Les jours suivants se sont passés de la même manière: plus de 350 personnes ont été arbitrairement placées en garde à vue, dont certaines ont dû passer plusieurs nuits dans des cellules surpeuplées, sans nourriture et, parmi eux, des blessés. La majorité a été relâchée, seules quelques personnes ont été touchées par l‘action arbitraire de la police: neuf personnes sont maintenant en prison depuis plus d‘un mois. Nous, qui écrivons ce texte, en faisons partie.

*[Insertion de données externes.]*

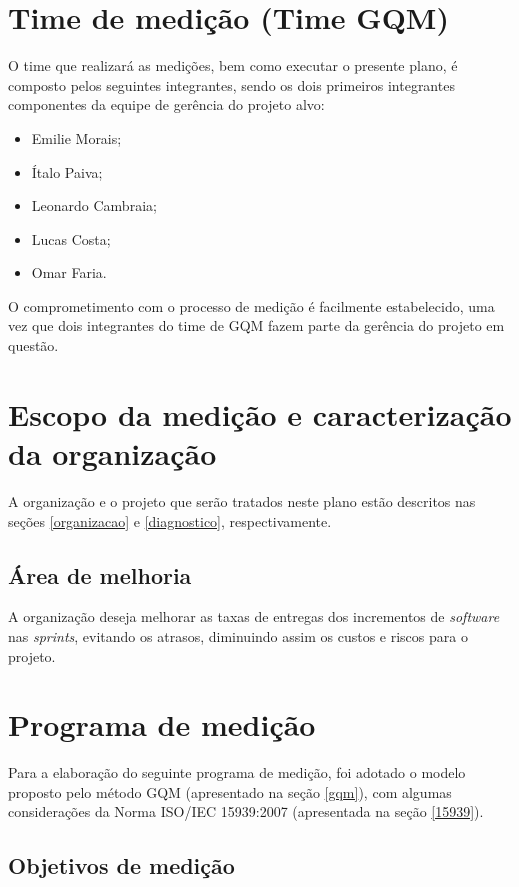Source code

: \section{Time de medição (Time GQM)}

	O time que realizará as medições, bem como executar o presente plano, é composto pelos seguintes integrantes,
	sendo os dois primeiros integrantes componentes da equipe de gerência do projeto alvo:

	\begin{itemize}
	 \item Emilie Morais;
	 \item Ítalo Paiva;
	 \item Leonardo Cambraia;
	 \item Lucas Costa;
	 \item Omar Faria.
	\end{itemize}

	O comprometimento com o processo de medição é facilmente estabelecido, uma vez que dois integrantes do time de GQM
	fazem parte da gerência do projeto em questão.

    \section{Escopo da medição e caracterização da organização}

      A organização e o projeto que serão tratados neste plano estão descritos nas seções
      \ref{organizacao} e \ref{diagnostico}, respectivamente.

      \subsection{Área de melhoria}

	A organização deseja melhorar as taxas de entregas dos incrementos de \textit{software} nas \textit{sprints}, evitando os
	atrasos, diminuindo assim os custos e riscos para o projeto.


    \section{Programa de medição}

      Para a elaboração do seguinte programa de medição, foi adotado o modelo proposto pelo método GQM (apresentado na seção \ref{gqm}),
      com algumas considerações da Norma ISO/IEC 15939:2007 (apresentada na seção \ref{15939}).

      \subsection{Objetivos de medição}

Justice aux ordres du président

Nous ne sommes ici que par hasard – n‘importe qui pourrait être ici à notre place. Les médias étaient déchaînés contre les casseurs. Le président a exigé publiquement que les coupables soient punis le plus sévèrement possible. La police et la justice ont été mis sous pression pour présenter des „succès“ de leur travail, quand les procès rapides avaient lieu deux jours après le sommet. C‘est ainsi que les accusations concrètes n‘ont pas joué un rôle majeur dans les procès. Les verdicts se sont largement appuyés sur le plaidoyer du procureur, dont l‘argumentation a été en grande partie fondée sur des suppositions ou allégations sans aucune preuve. On n‘a même pas tenté de donner l‘impression d‘un procès équitable. Il s‘agissait d‘un „professionnel“ qui „tient des discours devont la cour“ disait le procureur d‘un accusé. La preuve: Il n‘avait rien déclaré devant la police et s‘était deplacé de loin pour participer aux manifestations. Une autre personne était accusée de faire partie de „l‘organisation black block“. Il fallait encore faire savoir à la cour qu‘une telle organisation n‘existe pas.
Le but était clairement de statuer des exemples. Les propos de Sarkozy nous avaient faire craindre le pire auparavant. Les peines et la dureté des verdicts ont surpris nos avocats aussi, car il s‘agissaît de peines courantes – même si les accusations avaient été vraies.
Trois personnes ont été condamnées à des peines de prison ferme. personnes ont fait appel contre les verdicts. Plusieurs autres personnes ont été condamnées à des peines de prison sursis.Un allemand, condamné à trois mois de prison avec sursis, a été mis en rétention administrative 48 heures avant d‘être rendu aux autorités allemandes, à la frontière qui se trouvait à quelques kliomètres de là. Les six autres personnes qui sont ici n‘ont pas encore eu de procès. Quatre d‘entre elles vont comparaîle 5 mai – il faut s‘attendre à un nouveau cas de justice arbitraire. [commentaire: 3 personnes de Tours sont en liberté provisoire, une personne de Berlin a été condamnée à 6 mois de prison, une autre personne a été condamnée à un an de prison ferme + 2 ans avec sursis le 12 mai). Deux sont en détention provisoire pour quatre mois. Dans le journal populaire strasbourgeois les „DNA“ qu‘on nous laisse lire ici, on a voulu créer l‘impression que les „coupables“ des débordements du 4 avril ont été condamnés à des „peines justes“. Pour cela, on a volontairement fait omission du fait que trois des accusés avaient déjà été arrêés deux jours auparavant. A part cela, des citations du procès ont été présentées dans un contexte totalement manipulé. Le journal a aussi imprimé les noms complets et lieux de résidence des condamnés allemands. Dans un autre cas, on a dit d‘un accusé qu‘il aurait mord un policier et qu‘il aurait le SIDA. Ces propos étaient accompagnés d‘une photo qui montrait un des accusés de l‘autre jour, qui n‘a rien à voir avec ces accusations. L‘impact de telles informations est grave, surtout quand on sait que 90% des prisonniers ici lisent les „DNA “.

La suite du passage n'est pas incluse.